Alguns estados democráticos fizeram-no enquanto o governo liderava o ataque – sinalizando que as leis existentes podem ser ignoradas sem consequências comecei a postar anúncios semelhantes culpando os republicanos em sites oficiais.
Os especialistas em ética concordam que as leis estão a ser distorcidas ou mesmo violadas, mas admitem que não há praticamente nenhuma hipótese de serem aplicadas.
Duas leis cobrem a maior parte da lei federal de ética anticorrupção: a já mencionada Lei Hatch e o Título 18, que proíbe o uso de dólares apropriados pelo Congresso para influenciar ou tentar influenciar legisladores eleitos.
Parte do problema é que a aplicação da ética para um presidente e membros do Gabinete como Noem ocorre dentro do poder executivo.
“As agências reais responsáveis pela aplicação da lei – o Departamento de Justiça, o Gabinete do Procurador-Geral, o Gabinete de Ética Governamental – são todas dominadas por partidários de Trump”, diz Holman. “Não acreditamos que o próprio governo tenha qualquer tipo de responsabilidade porque dirige tudo. Ele dirige não apenas a Casa Branca, mas também as agências de ética que deveriam fazer cumprir as leis”.
Painter acrescenta que as disposições anticorrupção do Título 18 – semelhantes à Lei Hatch – “não se aplicam ao Presidente e ao Vice-Presidente. Também não se aplicam aos membros do Congresso que negociam ações enquanto votam projetos de lei, etc.
Ao longo da sua carreira, Painter obteve uma visão em primeira mão da insensibilidade às normas éticas que transcendiam a filiação partidária – uma erosão lenta que começou quase imediatamente depois do ex-presidente Jimmy Carter ter assinado a Lei de Ética no Governo de 1978, em resposta ao desastre causado pela presidência assolada por escândalos do presidente Richard Nixon.
“Nos quatro anos seguintes (o mandato de Trump), a administração Biden não estabeleceu realmente um padrão particularmente elevado no que diz respeito à ética. Foi melhor do que a primeira administração Trump, mas não tivemos o nosso momento Jimmy Carter em que dissemos: ‘Realmente precisamos de limpar tudo’”, diz Painter.
Usar canais federais para culpar os democratas pela paralisação do governo pode parecer uma preocupação trivial, mas reflecte todo o desrespeito sem precedentes do governo pelas normas éticas básicas – o que também resultou em parte dela ser propaganda financiada pelos contribuintes, mas também, como diz Holman, em Trump “literalmente colhendo pelo menos cerca de 3,4 mil milhões de dólares em lucro pessoal” ao violar “o espírito” do Título 18.
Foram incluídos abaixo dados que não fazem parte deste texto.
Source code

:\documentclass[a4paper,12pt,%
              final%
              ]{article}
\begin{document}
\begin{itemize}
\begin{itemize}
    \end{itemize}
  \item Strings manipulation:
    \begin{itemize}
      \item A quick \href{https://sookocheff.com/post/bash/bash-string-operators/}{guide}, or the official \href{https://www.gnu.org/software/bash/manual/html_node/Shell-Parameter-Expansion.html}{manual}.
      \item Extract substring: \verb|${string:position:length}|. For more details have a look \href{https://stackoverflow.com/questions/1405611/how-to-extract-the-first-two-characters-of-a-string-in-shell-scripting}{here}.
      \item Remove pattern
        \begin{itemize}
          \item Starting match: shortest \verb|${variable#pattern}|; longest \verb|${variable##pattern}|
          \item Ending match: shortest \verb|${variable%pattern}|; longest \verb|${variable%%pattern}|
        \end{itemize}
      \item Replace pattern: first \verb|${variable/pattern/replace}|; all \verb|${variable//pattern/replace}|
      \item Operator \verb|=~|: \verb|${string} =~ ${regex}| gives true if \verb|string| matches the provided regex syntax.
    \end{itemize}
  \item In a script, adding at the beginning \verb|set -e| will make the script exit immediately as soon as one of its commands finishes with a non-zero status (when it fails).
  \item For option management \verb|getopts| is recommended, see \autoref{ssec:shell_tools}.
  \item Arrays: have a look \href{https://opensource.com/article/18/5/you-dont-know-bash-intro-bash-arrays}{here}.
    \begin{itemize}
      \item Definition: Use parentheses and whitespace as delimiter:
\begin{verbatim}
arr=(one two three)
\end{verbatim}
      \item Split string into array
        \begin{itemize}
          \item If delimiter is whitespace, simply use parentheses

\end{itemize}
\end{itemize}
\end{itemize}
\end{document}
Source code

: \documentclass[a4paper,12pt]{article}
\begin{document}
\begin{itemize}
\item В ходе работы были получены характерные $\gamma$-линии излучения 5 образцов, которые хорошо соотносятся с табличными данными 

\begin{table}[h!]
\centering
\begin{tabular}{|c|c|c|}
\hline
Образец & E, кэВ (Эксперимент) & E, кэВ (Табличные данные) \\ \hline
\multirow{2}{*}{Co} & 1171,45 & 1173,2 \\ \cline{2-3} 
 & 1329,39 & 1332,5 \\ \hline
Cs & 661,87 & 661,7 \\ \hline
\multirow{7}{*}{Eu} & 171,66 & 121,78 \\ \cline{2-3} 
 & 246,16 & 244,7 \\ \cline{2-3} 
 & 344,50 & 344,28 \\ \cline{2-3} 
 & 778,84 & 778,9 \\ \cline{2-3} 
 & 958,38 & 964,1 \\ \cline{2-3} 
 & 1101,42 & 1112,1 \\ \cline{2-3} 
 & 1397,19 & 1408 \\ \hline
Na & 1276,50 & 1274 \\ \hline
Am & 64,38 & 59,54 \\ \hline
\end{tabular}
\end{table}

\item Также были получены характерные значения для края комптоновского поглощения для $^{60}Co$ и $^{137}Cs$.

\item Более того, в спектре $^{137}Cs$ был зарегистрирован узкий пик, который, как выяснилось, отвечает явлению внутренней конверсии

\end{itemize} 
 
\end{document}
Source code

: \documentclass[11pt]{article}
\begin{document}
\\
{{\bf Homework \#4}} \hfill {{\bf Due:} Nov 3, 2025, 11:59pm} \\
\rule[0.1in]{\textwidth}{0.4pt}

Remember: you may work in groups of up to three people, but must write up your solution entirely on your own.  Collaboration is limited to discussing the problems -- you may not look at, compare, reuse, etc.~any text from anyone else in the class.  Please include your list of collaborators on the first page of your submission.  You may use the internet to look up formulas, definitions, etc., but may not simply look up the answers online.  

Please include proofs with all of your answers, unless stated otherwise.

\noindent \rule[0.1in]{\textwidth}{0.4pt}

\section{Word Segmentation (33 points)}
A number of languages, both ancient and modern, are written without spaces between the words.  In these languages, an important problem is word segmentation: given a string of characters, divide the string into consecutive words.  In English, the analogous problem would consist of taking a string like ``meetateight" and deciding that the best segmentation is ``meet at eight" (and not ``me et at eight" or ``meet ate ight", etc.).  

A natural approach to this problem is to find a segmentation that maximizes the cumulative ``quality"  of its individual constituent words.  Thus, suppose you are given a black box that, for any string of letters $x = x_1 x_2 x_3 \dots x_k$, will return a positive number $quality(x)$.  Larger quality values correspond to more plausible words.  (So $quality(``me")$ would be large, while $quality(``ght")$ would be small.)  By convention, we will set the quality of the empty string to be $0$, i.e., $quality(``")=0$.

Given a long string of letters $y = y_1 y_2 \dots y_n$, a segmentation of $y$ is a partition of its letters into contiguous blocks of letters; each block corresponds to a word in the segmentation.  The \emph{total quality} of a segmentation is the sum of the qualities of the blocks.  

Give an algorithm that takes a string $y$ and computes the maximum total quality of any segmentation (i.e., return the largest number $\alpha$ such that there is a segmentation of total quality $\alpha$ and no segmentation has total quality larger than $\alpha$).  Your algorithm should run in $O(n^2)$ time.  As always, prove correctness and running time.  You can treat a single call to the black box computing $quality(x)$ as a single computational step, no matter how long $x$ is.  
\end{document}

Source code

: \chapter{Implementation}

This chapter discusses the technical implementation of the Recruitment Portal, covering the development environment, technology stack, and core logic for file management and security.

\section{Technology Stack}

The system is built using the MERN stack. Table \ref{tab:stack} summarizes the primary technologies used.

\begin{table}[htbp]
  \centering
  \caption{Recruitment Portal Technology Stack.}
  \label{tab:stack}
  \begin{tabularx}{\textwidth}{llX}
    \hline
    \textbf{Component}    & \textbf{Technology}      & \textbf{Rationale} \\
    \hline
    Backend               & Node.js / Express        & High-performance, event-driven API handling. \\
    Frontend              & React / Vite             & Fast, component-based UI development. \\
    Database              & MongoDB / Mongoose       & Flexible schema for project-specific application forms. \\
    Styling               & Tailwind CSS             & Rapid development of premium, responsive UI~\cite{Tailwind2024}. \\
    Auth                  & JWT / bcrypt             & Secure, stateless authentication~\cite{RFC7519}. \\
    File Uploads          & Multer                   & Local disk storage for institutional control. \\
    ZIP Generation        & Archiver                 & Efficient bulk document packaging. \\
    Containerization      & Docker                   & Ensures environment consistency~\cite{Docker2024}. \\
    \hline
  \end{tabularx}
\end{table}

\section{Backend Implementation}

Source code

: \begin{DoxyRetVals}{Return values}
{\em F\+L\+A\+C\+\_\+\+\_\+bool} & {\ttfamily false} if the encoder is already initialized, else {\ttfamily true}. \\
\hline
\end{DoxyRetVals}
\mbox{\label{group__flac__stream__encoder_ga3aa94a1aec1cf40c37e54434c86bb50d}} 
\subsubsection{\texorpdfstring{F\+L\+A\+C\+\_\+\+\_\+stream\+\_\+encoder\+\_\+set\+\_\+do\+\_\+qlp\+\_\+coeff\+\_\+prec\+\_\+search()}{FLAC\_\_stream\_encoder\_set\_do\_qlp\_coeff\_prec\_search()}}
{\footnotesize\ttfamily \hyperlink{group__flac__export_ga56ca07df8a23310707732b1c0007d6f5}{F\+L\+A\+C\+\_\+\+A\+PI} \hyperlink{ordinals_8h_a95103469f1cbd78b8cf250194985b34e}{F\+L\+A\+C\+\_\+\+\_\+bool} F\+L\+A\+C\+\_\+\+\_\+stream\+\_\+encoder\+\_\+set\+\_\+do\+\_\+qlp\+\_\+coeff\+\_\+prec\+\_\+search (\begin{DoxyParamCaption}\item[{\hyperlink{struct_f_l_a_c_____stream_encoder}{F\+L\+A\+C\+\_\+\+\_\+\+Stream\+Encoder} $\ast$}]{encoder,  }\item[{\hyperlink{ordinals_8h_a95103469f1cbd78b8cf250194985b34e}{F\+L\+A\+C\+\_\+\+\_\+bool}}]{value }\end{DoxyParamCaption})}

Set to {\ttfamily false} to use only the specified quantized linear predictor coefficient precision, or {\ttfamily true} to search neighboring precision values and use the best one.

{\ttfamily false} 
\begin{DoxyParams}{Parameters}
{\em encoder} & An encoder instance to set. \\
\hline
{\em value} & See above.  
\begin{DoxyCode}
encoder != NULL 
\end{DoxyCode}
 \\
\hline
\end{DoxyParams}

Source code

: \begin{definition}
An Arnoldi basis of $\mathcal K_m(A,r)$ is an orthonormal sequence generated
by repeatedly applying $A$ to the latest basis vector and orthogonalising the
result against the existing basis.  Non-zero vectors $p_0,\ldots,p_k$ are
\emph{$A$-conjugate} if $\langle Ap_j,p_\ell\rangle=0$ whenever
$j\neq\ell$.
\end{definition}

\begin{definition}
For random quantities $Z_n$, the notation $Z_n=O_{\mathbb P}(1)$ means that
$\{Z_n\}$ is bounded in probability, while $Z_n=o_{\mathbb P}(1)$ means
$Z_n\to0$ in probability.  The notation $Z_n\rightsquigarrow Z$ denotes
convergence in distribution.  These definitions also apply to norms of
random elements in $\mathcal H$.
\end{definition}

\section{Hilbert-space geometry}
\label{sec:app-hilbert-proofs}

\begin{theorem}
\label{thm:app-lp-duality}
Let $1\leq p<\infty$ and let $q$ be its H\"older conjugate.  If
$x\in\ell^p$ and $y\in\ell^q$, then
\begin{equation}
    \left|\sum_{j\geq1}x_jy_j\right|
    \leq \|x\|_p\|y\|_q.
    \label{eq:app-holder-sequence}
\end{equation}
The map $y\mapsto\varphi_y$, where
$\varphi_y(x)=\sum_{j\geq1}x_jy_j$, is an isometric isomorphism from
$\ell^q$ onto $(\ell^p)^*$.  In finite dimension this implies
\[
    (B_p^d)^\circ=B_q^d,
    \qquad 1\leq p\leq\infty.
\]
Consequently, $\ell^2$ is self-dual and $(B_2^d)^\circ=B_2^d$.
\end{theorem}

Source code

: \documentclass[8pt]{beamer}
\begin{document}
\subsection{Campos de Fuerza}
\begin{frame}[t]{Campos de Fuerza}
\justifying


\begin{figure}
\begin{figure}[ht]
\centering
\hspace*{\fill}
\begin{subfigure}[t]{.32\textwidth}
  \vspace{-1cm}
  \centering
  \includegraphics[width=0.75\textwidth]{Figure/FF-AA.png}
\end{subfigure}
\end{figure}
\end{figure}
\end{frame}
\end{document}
E se o homem que está no topo vê as leis do país e os padrões do seu cargo como insignificantes, porque é que os seus conselheiros e secretários deveriam manter-se em padrões mais elevados? A única solução real para a corrupção governamental está nas mãos do legislativo.
“Pagar dinheiro para obter acesso a funcionários do governo pode não ser um crime ao abrigo do nosso direito penal, tal como interpretado pelo Supremo Tribunal dos EUA, mas cumpre a definição constitucional de suborno”, observa Painter, salientando que os redactores, cansados dos seus homólogos ingleses, incluíram extensa linguagem anti-corrupção nos documentos fundadores – e providenciaram tais questões através de impeachment.
“O Congresso não está fazendo seu trabalho”, acrescentou.